Les Français ont toujours préféré un artiste comme Guardi, dont le travail correspondait plus à une sensibilité proto-impressionniste typiquement française, qui n'avait rien à voir avec celle de Canaletto, plus rigide. Les Britanniques adoraient Venise, mais d'une manière différente de celle des Français ; ils aimaient la manière dont Canello représentait la ville et les détails de ses tableaux.

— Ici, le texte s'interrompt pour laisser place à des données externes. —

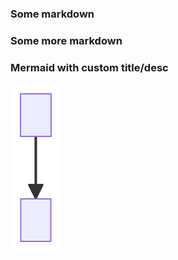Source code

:### Some markdown



### Some more markdown



### Mermaid with custom title/desc

![My description here](./readme-1.svg "My title here")
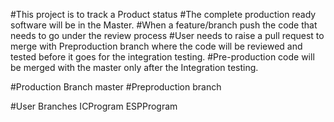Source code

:#This project is to track a Product status
#The complete production ready software will be in the Master. 
#When a feature/branch push the code that needs to go under the review process
#User needs to raise a pull request to merge with Preproduction branch where the code will be reviewed and tested before it goes for the integration testing.
#Pre-production code will be merged with the master only after the Integration testing.

#Production Branch
master
#Preproduction branch

#User Branches
ICProgram
ESPProgram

Les védutistes vénitiens devaient être reconnaissants aux voyageurs étrangers, surtout anglais, qui envahissaient Venise, de leur demande croissante de tableaux souvenirs, destinés à leur remémorer, une fois de retour dans le Nord, la lumière et les couleurs de la lagune. En effet, la fonction de la vue vénitienne était, à l'origine, d'alimenter le souvenir d'un lieu merveilleux, à l'instar, en quelque sorte, de nos cartes postales.
Aborder le védutisme vénitien, c'est comme ouvrir une boîte de Pandore d'où surgiraient d'innombrables thèmes de visites, comme celles qu'ont faites les peintres aux XIXe et XXe siècles de la cité lacustre, pour en consacrer eux aussi les lieux les plus magiques ; c'est aussi une formidable incitation à aller pousser les portes de ces multiples églises Renaissance, baroques ou rococo, sans lesquelles le paysage vénitien ne serait pas ce qu'il est ; c'est encore s'intéresser à d'autres écoles de védutisme en Italie dont le védutisme napolitain.
Venu du milieu des décors de théâtre, Michele Marieschi connut une courte et fulgurante carrière au moment où le succès commercial de Canaletto commençait à s'essouffler. Sa production prolifique et inventive, tant dans le genre des vedute que celui des caprices, fut pourtant occultée par celle de Canaletto, ou confondue avec cette dernière. Aujourd'hui redécouvert et réhabilité, Marieschi a repris sa place sur la scène vénitienne du védutisme, caractérisée par son sens de la théâtralité et des perspectives spectaculaires.